**EXERCISE PROMPT:**
Below this line is the material. Write out only its lines from the one containing "It's common to" through the one containing "Custom rules for", both kept, exactly.

**AVAILABLE DATA:**
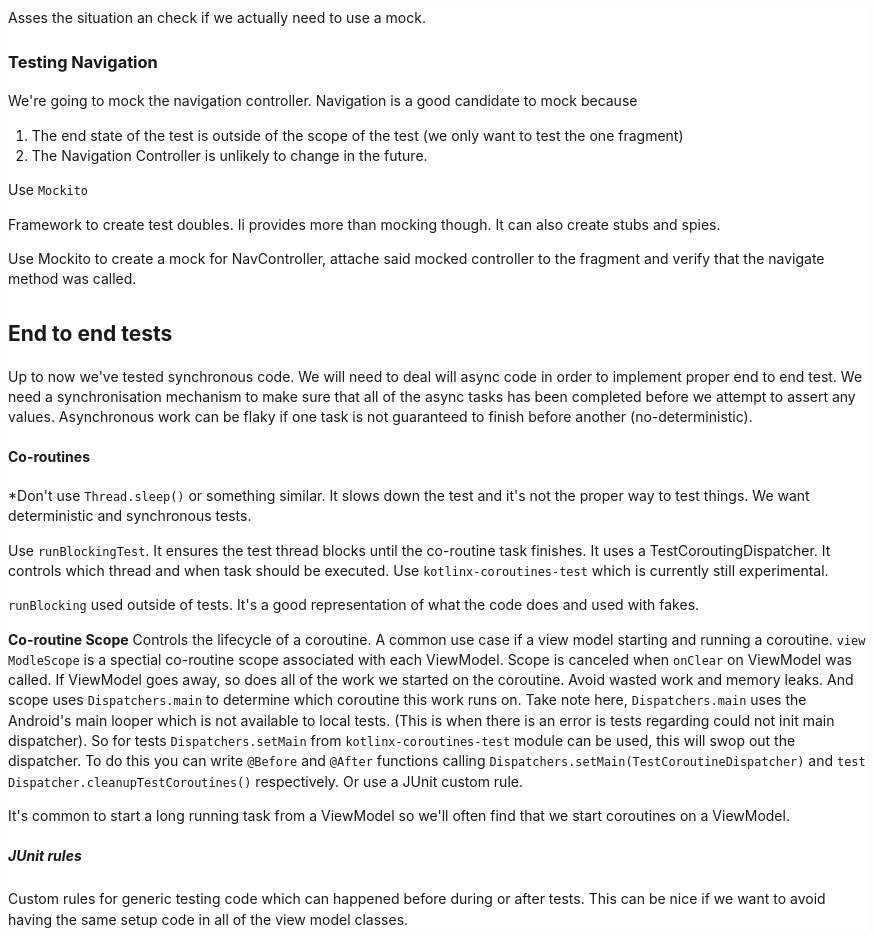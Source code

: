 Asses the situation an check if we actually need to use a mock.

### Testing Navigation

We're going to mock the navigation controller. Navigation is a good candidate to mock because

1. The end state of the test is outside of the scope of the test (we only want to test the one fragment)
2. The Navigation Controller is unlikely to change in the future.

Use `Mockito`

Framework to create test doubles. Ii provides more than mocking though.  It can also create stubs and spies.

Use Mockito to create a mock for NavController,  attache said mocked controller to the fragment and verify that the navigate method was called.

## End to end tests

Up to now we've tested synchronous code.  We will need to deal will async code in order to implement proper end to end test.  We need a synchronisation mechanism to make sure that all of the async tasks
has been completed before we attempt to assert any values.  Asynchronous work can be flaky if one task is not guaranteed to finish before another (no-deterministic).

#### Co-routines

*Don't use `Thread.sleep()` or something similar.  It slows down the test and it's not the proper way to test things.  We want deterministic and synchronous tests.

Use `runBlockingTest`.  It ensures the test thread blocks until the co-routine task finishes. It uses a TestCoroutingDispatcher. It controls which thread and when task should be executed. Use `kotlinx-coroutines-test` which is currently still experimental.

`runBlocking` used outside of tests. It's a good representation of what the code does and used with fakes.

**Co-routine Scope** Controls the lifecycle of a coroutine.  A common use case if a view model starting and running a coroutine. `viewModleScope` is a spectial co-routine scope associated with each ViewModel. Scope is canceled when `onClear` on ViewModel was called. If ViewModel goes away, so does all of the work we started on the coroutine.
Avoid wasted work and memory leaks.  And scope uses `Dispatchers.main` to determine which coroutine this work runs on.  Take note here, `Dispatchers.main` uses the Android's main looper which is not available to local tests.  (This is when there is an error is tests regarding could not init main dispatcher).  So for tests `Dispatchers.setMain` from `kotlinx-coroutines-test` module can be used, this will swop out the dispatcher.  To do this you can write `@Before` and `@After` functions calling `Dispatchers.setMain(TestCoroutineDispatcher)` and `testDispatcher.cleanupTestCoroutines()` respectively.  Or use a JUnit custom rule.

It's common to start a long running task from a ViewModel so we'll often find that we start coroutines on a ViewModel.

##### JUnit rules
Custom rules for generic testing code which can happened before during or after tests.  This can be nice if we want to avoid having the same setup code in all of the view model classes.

--

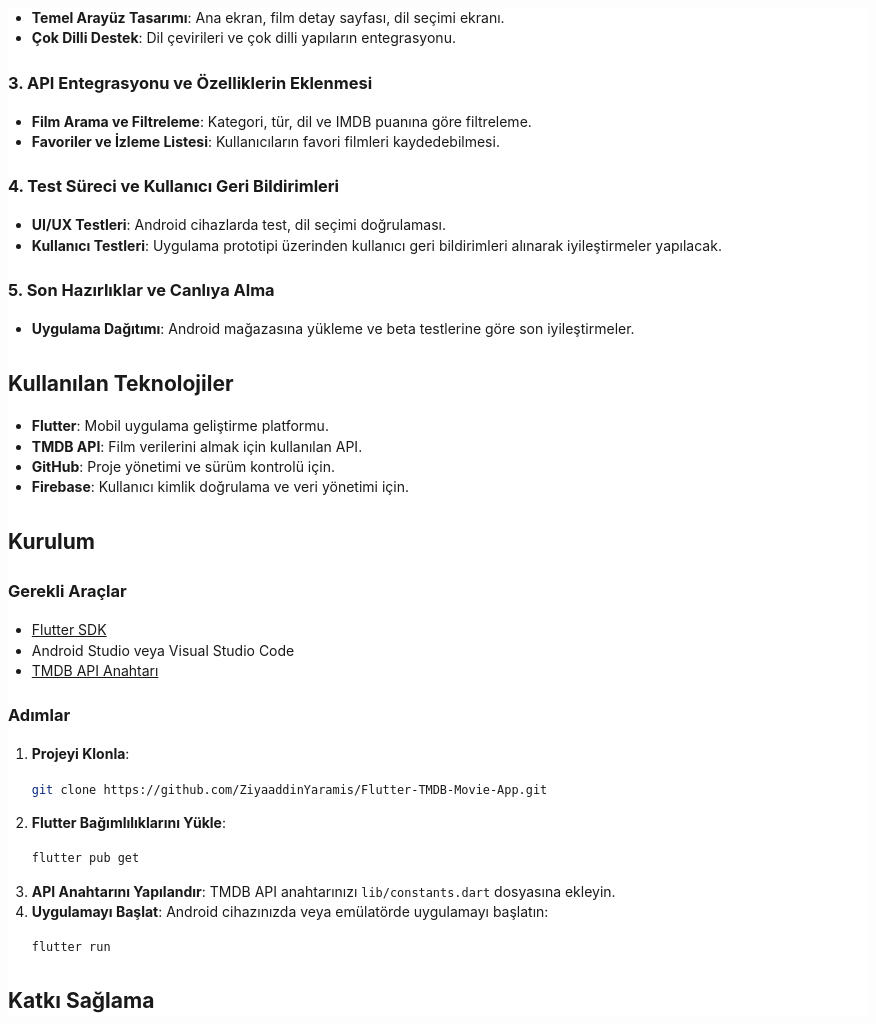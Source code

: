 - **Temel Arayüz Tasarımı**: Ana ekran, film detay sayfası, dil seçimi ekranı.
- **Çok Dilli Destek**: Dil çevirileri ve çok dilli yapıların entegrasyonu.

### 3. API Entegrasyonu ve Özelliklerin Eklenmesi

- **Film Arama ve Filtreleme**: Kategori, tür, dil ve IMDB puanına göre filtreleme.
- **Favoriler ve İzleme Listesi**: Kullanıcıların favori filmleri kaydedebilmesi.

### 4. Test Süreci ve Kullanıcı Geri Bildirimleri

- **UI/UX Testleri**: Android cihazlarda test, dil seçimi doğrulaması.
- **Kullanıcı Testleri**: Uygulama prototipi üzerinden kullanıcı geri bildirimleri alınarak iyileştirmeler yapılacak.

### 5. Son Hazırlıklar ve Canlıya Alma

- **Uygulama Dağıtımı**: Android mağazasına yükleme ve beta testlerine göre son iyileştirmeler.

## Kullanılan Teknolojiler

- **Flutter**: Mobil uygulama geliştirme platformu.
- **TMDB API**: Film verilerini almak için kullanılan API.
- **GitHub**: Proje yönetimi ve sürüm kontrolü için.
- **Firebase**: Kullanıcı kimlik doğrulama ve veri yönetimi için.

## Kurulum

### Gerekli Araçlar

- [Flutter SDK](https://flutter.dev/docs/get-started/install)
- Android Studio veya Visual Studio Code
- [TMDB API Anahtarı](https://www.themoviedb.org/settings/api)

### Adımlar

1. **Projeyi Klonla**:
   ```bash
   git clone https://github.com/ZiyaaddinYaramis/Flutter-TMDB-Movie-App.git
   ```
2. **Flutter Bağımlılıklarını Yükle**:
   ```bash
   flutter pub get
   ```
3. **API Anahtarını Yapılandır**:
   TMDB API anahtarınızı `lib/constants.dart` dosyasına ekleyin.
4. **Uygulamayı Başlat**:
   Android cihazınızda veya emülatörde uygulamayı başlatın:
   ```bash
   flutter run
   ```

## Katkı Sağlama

...

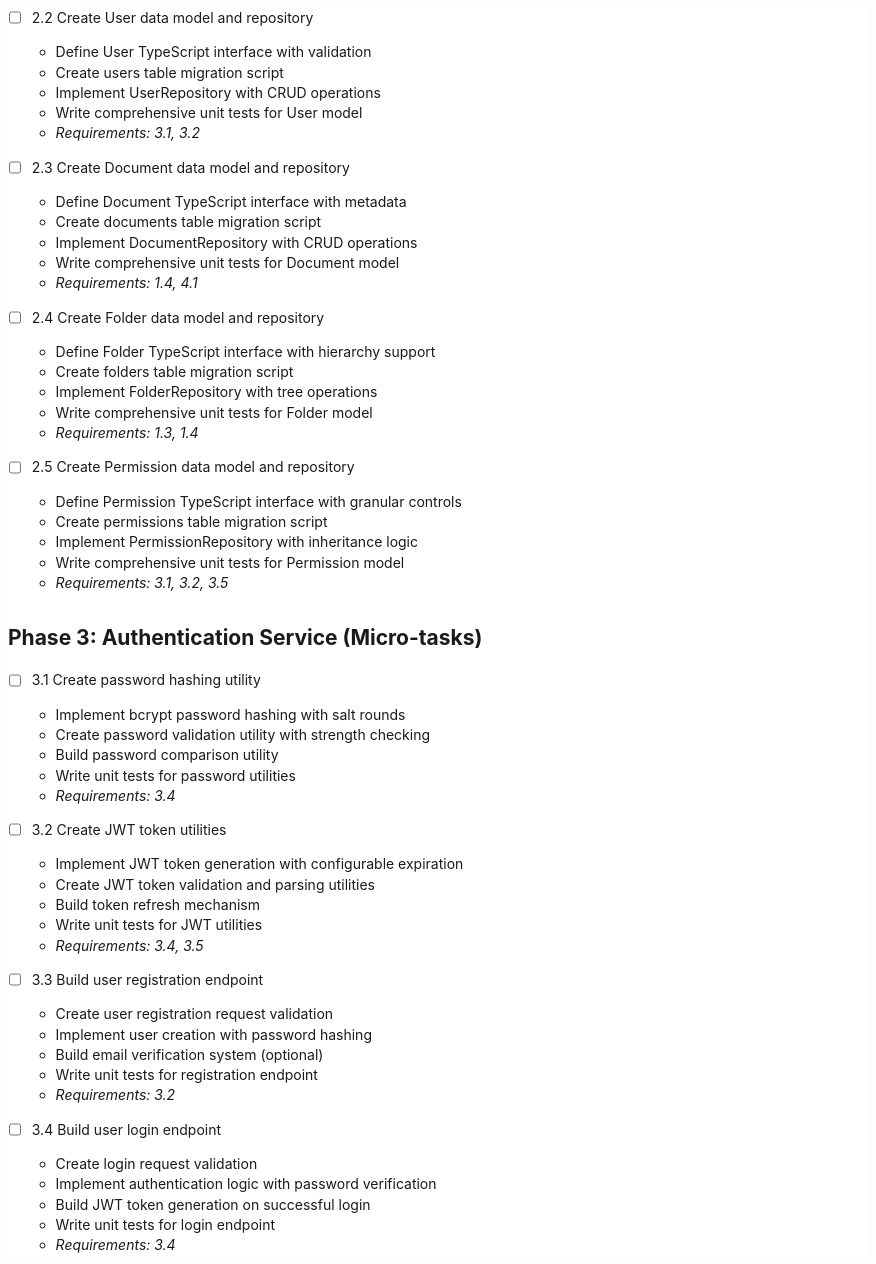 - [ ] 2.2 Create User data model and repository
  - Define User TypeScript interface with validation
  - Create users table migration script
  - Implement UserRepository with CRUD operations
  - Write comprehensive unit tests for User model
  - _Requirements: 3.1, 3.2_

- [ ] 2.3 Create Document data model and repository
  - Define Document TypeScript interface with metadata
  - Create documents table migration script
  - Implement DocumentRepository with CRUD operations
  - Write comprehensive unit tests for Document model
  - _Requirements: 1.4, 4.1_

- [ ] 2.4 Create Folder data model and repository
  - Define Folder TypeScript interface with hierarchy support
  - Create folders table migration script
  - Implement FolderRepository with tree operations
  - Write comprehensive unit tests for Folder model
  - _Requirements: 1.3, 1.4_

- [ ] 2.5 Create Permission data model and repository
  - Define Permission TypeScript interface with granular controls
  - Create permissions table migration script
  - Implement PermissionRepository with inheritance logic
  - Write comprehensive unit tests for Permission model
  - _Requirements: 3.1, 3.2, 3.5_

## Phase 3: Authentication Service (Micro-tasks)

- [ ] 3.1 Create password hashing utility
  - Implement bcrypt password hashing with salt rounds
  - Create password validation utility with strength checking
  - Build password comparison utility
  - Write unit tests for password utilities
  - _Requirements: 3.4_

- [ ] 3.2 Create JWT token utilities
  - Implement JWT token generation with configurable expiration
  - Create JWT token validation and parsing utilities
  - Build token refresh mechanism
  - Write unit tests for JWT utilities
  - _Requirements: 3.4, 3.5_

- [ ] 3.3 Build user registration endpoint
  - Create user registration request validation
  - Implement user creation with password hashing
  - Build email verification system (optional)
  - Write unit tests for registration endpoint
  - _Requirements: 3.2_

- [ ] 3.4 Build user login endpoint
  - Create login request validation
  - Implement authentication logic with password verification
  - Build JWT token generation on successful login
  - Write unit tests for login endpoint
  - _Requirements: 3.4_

**ANSWER SECTION:**
It's common to start a long running task from a ViewModel so we'll often find that we start coroutines on a ViewModel.

##### JUnit rules
Custom rules for generic testing code which can happened before during or after tests.  This can be nice if we want to avoid having the same setup code in all of the view model classes.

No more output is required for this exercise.